**Record excerpts**
------------

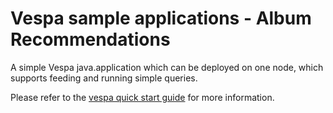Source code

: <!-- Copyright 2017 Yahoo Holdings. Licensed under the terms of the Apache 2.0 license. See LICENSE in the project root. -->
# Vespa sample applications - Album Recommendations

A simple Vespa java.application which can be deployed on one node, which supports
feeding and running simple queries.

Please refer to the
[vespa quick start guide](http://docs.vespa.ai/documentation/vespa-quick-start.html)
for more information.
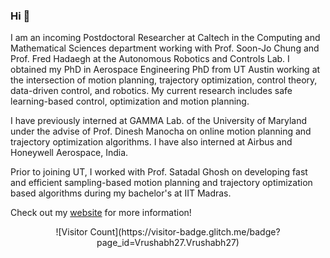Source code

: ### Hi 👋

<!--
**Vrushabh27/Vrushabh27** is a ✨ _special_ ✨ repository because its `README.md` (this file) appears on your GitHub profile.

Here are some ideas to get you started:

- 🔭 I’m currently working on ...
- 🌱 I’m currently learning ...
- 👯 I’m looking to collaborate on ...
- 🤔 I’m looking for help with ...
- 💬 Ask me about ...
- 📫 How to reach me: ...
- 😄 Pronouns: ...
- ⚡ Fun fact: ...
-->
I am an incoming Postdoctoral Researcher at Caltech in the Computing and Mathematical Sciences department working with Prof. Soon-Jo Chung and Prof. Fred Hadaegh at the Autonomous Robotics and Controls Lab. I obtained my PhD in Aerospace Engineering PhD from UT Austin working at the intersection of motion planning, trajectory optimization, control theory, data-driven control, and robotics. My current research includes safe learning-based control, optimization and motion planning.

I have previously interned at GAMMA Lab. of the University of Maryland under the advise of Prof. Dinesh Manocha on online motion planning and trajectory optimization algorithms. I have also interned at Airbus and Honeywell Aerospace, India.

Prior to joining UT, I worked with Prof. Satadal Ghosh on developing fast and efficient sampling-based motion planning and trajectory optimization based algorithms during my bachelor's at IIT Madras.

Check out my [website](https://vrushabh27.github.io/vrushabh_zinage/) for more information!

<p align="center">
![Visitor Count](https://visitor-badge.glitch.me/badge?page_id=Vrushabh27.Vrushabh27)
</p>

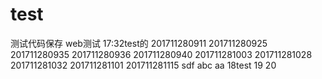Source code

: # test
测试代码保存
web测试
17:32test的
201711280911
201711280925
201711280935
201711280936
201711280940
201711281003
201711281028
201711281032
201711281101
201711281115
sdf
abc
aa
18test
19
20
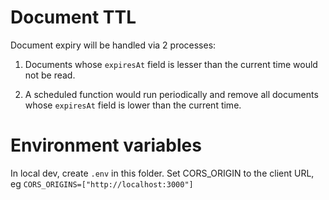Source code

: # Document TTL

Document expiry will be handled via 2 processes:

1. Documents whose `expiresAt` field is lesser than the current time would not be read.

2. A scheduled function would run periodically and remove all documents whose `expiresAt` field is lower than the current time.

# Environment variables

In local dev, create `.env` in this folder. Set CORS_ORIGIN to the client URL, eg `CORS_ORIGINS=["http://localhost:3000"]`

------------

**Goal of the exercise**
Of the lines in the data, report each one containing the string "under".

**Response area**
: <!-- Copyright 2017 Yahoo Holdings. Licensed under the terms of the Apache 2.0 license. See LICENSE in the project root. -->
I have previously interned at GAMMA Lab. of the University of Maryland under the advise of Prof. Dinesh Manocha on online motion planning and trajectory optimization algorithms. I have also interned at Airbus and Honeywell Aerospace, India.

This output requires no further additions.